Work item: Below are some entries. Copy each line in them that holds "shepherds".

Records supplied:
BEGIN
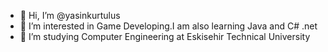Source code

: - 👋 Hi, I’m @yasinkurtulus
- 👀 I’m interested in Game Developing.I am also learning Java and C# .net
- 🌱 I’m studying Computer Engineering at Eskisehir Technical University

<!---
yasinkurtulus/yasinkurtulus is a ✨ special ✨ repository because its `README.md` (this file) appears on your GitHub profile.
You can click the Preview link to take a look at your changes.
--->
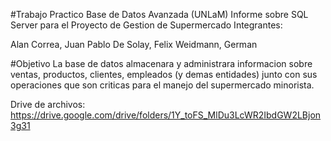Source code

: #Trabajo Practico Base de Datos Avanzada (UNLaM)
Informe sobre SQL Server para el Proyecto de Gestion de Supermercado
Integrantes:

Alan
Correa, Juan Pablo
De Solay, Felix
Weidmann, German

#Objetivo
La base de datos almacenara y administrara informacion sobre ventas, productos, clientes, empleados (y demas entidades) junto con sus operaciones que son criticas para el manejo del supermercado minorista.

Drive de archivos: https://drive.google.com/drive/folders/1Y_toFS_MlDu3LcWR2IbdGW2LBjon3g31
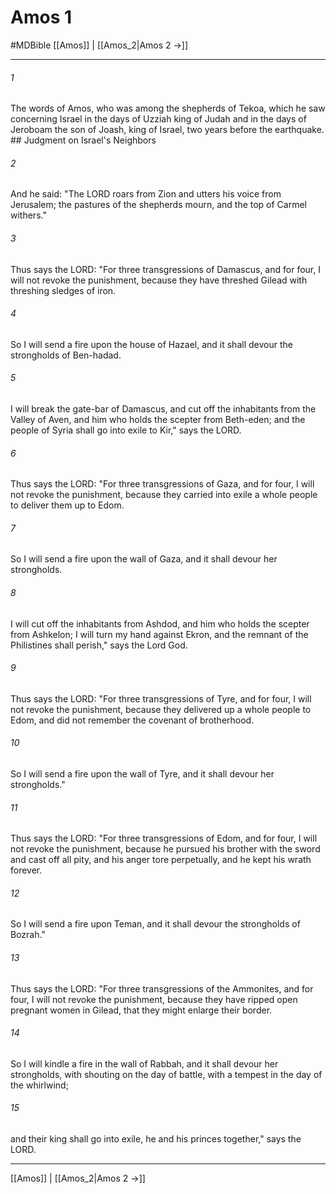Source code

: # Amos 1
#MDBible
[[Amos]] | [[Amos_2|Amos 2 →]]

***

###### 1 
The words of Amos, who was among the shepherds of Tekoa, which he saw concerning Israel in the days of Uzziah king of Judah and in the days of Jeroboam the son of Joash, king of Israel, two years before the earthquake. ## Judgment on Israel's Neighbors 

###### 2 
And he said: "The LORD roars from Zion and utters his voice from Jerusalem; the pastures of the shepherds mourn, and the top of Carmel withers." 

###### 3 
Thus says the LORD: "For three transgressions of Damascus, and for four, I will not revoke the punishment, because they have threshed Gilead with threshing sledges of iron. 

###### 4 
So I will send a fire upon the house of Hazael, and it shall devour the strongholds of Ben-hadad. 

###### 5 
I will break the gate-bar of Damascus, and cut off the inhabitants from the Valley of Aven, and him who holds the scepter from Beth-eden; and the people of Syria shall go into exile to Kir," says the LORD. 

###### 6 
Thus says the LORD: "For three transgressions of Gaza, and for four, I will not revoke the punishment, because they carried into exile a whole people to deliver them up to Edom. 

###### 7 
So I will send a fire upon the wall of Gaza, and it shall devour her strongholds. 

###### 8 
I will cut off the inhabitants from Ashdod, and him who holds the scepter from Ashkelon; I will turn my hand against Ekron, and the remnant of the Philistines shall perish," says the Lord God. 

###### 9 
Thus says the LORD: "For three transgressions of Tyre, and for four, I will not revoke the punishment, because they delivered up a whole people to Edom, and did not remember the covenant of brotherhood. 

###### 10 
So I will send a fire upon the wall of Tyre, and it shall devour her strongholds." 

###### 11 
Thus says the LORD: "For three transgressions of Edom, and for four, I will not revoke the punishment, because he pursued his brother with the sword and cast off all pity, and his anger tore perpetually, and he kept his wrath forever. 

###### 12 
So I will send a fire upon Teman, and it shall devour the strongholds of Bozrah." 

###### 13 
Thus says the LORD: "For three transgressions of the Ammonites, and for four, I will not revoke the punishment, because they have ripped open pregnant women in Gilead, that they might enlarge their border. 

###### 14 
So I will kindle a fire in the wall of Rabbah, and it shall devour her strongholds, with shouting on the day of battle, with a tempest in the day of the whirlwind; 

###### 15 
and their king shall go into exile, he and his princes together," says the LORD. 

***

[[Amos]] | [[Amos_2|Amos 2 →]]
END
Response box:
The words of Amos, who was among the shepherds of Tekoa, which he saw concerning Israel in the days of Uzziah king of Judah and in the days of Jeroboam the son of Joash, king of Israel, two years before the earthquake. ## Judgment on Israel's Neighbors 
And he said: "The LORD roars from Zion and utters his voice from Jerusalem; the pastures of the shepherds mourn, and the top of Carmel withers." 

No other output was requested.